Pernah Jualan di Stasiun, Ingin Kebumen Lepas dari Kemiskinan
“Miskin saja dihina. Apalagi sudah miskin sekaligus bodoh. Sejak kecil saya ingin melakukan perlawanan yang elegan terhadap mereka yang menghina saya dan keluarga. Saya kira cara yang terbaik ialah melalui pembuktian prestasi tanpa nepotisme. Dan saya sudah dan akan selalu membuktikan dengan cara itu”
------------------------
IMAM, Kebumen
------------------------
KUTIPAN wawancara tersebut diungkapkan secara tegas dan penuh makna oleh seorang anak muda saat ditemui wartawan Kebumen Ekspres, di kediamannya di Kelurahan Panjer, Selasa (30/6). Anak muda yang tatapannya begitu tajam ketika menjelaskan banyak hal seolah ingin menunjukkan bahwa perjuangannya untuk keluar dari keterbatasan ekonomi memang penuh luka dan duka.

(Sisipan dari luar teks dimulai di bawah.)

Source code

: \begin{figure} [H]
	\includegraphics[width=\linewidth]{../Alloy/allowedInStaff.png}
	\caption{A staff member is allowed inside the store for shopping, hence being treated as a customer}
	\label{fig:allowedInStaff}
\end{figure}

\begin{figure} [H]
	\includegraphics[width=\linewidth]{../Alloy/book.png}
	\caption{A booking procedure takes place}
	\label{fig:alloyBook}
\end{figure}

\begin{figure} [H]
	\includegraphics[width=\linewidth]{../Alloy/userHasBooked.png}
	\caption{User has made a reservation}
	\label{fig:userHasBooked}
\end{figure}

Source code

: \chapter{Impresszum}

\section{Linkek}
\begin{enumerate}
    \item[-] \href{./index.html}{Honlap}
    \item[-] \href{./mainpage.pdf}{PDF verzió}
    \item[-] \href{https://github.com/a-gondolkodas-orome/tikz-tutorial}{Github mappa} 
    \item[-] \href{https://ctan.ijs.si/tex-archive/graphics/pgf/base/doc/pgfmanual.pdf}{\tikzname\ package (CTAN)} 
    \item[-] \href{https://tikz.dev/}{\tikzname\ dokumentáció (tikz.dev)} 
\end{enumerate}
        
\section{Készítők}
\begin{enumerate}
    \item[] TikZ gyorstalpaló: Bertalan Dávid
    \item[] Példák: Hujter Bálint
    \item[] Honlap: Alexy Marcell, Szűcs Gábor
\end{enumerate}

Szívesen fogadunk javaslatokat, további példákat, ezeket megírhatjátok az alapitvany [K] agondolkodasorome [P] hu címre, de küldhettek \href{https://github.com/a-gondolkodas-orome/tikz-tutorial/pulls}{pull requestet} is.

Anak muda tersebut baru saja diterima bekerja di Bank Dunia (World Bank) sebagai Content Development Specialist, yang khusus membantu menyiapkan strategi penguatan kapasitas bagi aparatur dan fasilitator desa di Indonesia. Ini guna peningkatan partisipasi masyarakat dan akuntabilitas sosial dalam pemenuhan hak-hak dasar masyarakat desa.
Anak muda yang pada 4 Juni lalu menyelesaikan S2 Ilmu Politik di Departemen Ilmu Politik, Universitas UmeƄ, Swedia dengan menulis dua thesis tersebut bernama Agung Widhianto. Dia juga merupakan lulusan S1 Jurusan Ilmu Politik dan Pemerintahan, Universitas Gadjah Mada tahun 2016.

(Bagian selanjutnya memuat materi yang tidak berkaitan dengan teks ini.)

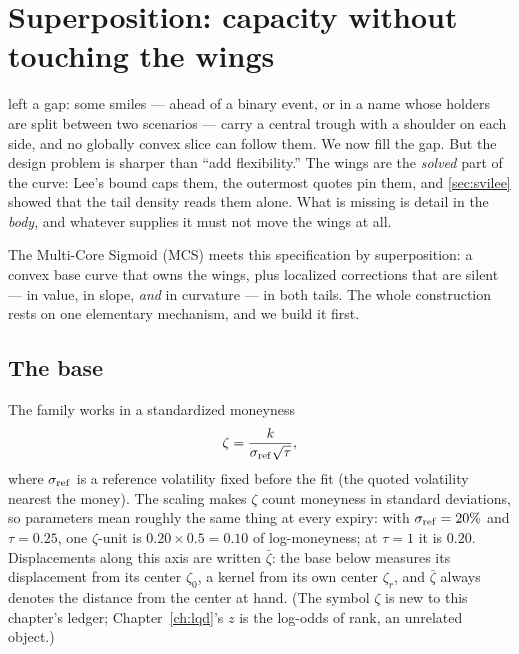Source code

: \section{Superposition: capacity without touching the wings}
\label{sec:mcs}

 left a gap: some smiles --- ahead of a binary
event, or in a name whose holders are split between two scenarios ---
carry a central trough with a shoulder on each side, and no globally
convex slice can follow them.  We now fill the gap.  But the design
problem is sharper than ``add flexibility.''  The wings are the
\emph{solved} part of the curve: Lee's bound caps them, the outermost
quotes pin them, and \cref{sec:svilee} showed that the tail density
reads them alone.  What is missing is detail in the \emph{body}, and
whatever supplies it must not move the wings at all.

The Multi-Core Sigmoid (MCS) meets this specification by
superposition: a convex base curve that owns the wings, plus localized
corrections that are silent --- in value, in slope, \emph{and} in
curvature --- in both tails.  The whole construction rests on one
elementary mechanism, and we build it first.

\subsection{The base}

The family works in a standardized moneyness
\begin{equation}
\zeta=\frac{k}{\sigma_{\rm ref}\sqrt\tau},
\label{eq:zetadef}
\end{equation}
where $\sigma_{\rm ref}$ is a reference volatility fixed before the fit
(the quoted volatility nearest the money).  The scaling makes $\zeta$
count moneyness in standard deviations, so parameters mean roughly the
same thing at every expiry: with $\sigma_{\rm ref}=20\%$ and
$\tau=0.25$, one $\zeta$-unit is $0.20\times0.5=0.10$ of
log-moneyness; at $\tau=1$ it is $0.20$.  Displacements along this
axis are written $\bar\zeta$: the base below measures its displacement
from its center $\zeta_0$, a kernel from its own center $\zeta_r$, and
$\bar\zeta$ always denotes the distance from the center at hand.  (The
symbol $\zeta$ is new to this chapter's ledger;
Chapter~\ref{ch:lqd}'s $z$ is the log-odds of rank, an unrelated
object.)

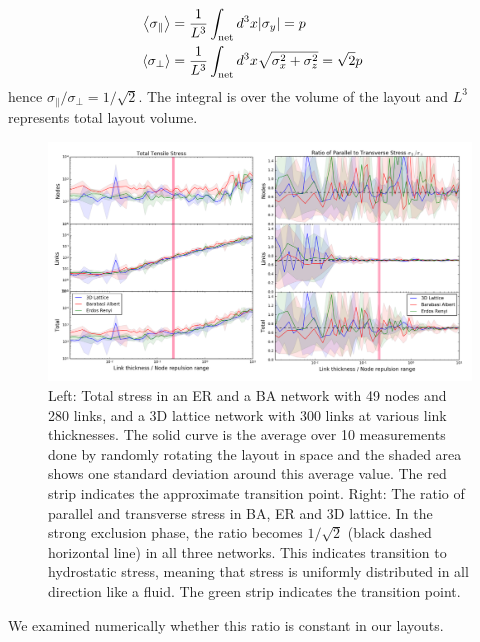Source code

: \documentclass[nofootinbib,preprint,floatfix,endfloats]{revtex4} %
\begin{document}
\begin{align}
\left<\sigma_\parallel\right> &={1\over L^3} \int_\mathrm{net} d^3x |\sigma_y| = p\cr
\left<\sigma_\perp\right> &= {1\over L^3} \int_\mathrm{net} d^3x \sqrt{\sigma_x^2+ \sigma_z^2} = \sqrt{2} p \label{eq:sigp}   
\end{align}
hence $ \sigma_\parallel/\sigma_\perp = 1/\sqrt{2}$. The integral is over the volume of the layout and $L^3$ represents total layout volume. 
\begin{figure}
    \centering
    \includegraphics[width=1\columnwidth]{fig-09-19/stress3.png}
    \caption{Left: Total stress in an ER and a BA network with 49 nodes and 280 links, and a 3D lattice network with 300 links at various link thicknesses. 
    The solid curve is the average over 10 measurements done by randomly rotating the layout in space and the  shaded area shows one standard deviation around this average value. 
    The red strip indicates the approximate transition point. %
    Right: The ratio of parallel and transverse stress in BA, ER and 3D lattice. In the strong exclusion phase, the ratio becomes $1/\sqrt{2}$ (black dashed horizontal line) in  all three networks. 
    This indicates transition to hydrostatic stress, meaning that stress is uniformly distributed in all direction like a fluid. 
    The green strip indicates the transition point.}
    \label{fig:stress2}
\end{figure}
We examined numerically whether this ratio is constant in our layouts.
\end{document}
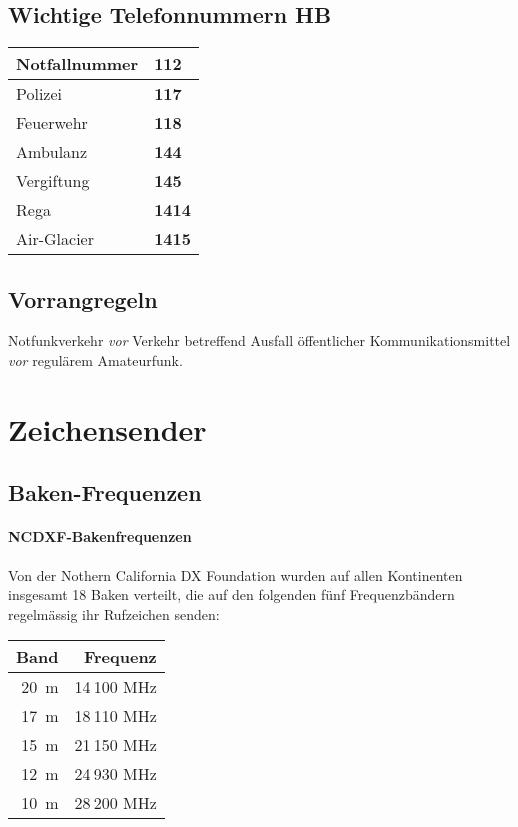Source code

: \subsection{Wichtige Telefonnummern HB}
\begin{tabular}{l  >{\bfseries} l}
Notfallnummer & 112 \\ \midrule
Polizei & 117 \\ \midrule
Feuerwehr & 118 \\ \midrule
Ambulanz & 144 \\ \midrule
Vergiftung & 145 \\ \midrule
Rega & 1414 \\ \midrule
Air-Glacier & 1415 \\ \midrule
\end{tabular}

\subsection{Vorrangregeln}
Notfunkverkehr \textit{vor} Verkehr betreffend Ausfall öffentlicher Kommunikationsmittel \textit{vor} regulärem Amateurfunk.



\section{Zeichensender}
\subsection{Baken-Frequenzen}
\paragraph{NCDXF-Bakenfrequenzen} \label{sec:ncdxf} Von der Nothern California DX Foundation wurden auf allen Kontinenten insgesamt 18 Baken verteilt, die auf den folgenden fünf Frequenzbändern regelmässig ihr Rufzeichen senden:

\vspace{1em}
\begin{tabular}{r r}
\bfseries Band & \bfseries Frequenz \\ \toprule
20 m & 14 100 MHz \\ \midrule                                                                                                                                                                 
17 m & 18 110 MHz \\ \midrule                                                                                                                                                                 
15 m & 21 150 MHz \\ \midrule                                                                                                                                                                 
12 m & 24 930 MHz \\ \midrule                                                                                                                                                                 
10 m & 28 200 MHz \\ \midrule
\end{tabular}
\vspace{1em}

Agung yang lahir pada Selasa Kliwon, 31 Mei 1994 itu, pada tahun 2019 juga mendirikan Yayasan Pusat Pembelajaran Kepemimpinan dan Kebijakan Pandjer atau Pandjer School. Ini dengan biaya tabungan dari beasiswa S2nya. Penting untuk diketahui, Agung adalah penerima beasiswa Pemerintah Swedia yang dikenal dengan Swedish Institute Study Scholarship tahun 2018.
Agung sendiri merupakan anak pertama dari 4 bersaudara. Ayahnya adalah seorang tukang becak bernama Widhartono. Sementara ibunya adalah penjual daun pisang bernama Mulyati. Ayahnya pernah berdagang di Stasiun Kebumen antara tahun 1996 – 2002 sejak Agung hampir menginjak usia 3 tahun. Namun karena biaya sewa kios semakin mahal sementara jumlah penumpang tak sebanyak tahun-tahun sebelumnya, Sang ayah beralih profesi menjadi tukang becak.
Sang ibu sendiri juga pernah menjadi buruh pabrik tekstil di Bandung saat Agung masih berusia sekitar 3 tahun. Pada tahun 2001 – 2002 sang Ibu berangkat ke Malaysia sebagai buruh migran selama setahun untuk memenuhi biaya hidup. Terutama menyekolahkan Agung yang saat sudah kelas 1 di SD Negeri 5 Panjer.
Kehidupan Agung banyak dihabiskan di Stasiun Kebumen. Sejak SD dia turut membantu kakeknya berjualan minuman dan mie rebus yang letaknya saat itu persis di lorong utara mushala. Sejak kelas 2 hingga 5 SD dia juga menjadi penjaga rak sepatu dan sandal di mushala di waktu Maghrib, dan biasanya dia menerima uang seikhlasnya dari jasanya tersebut.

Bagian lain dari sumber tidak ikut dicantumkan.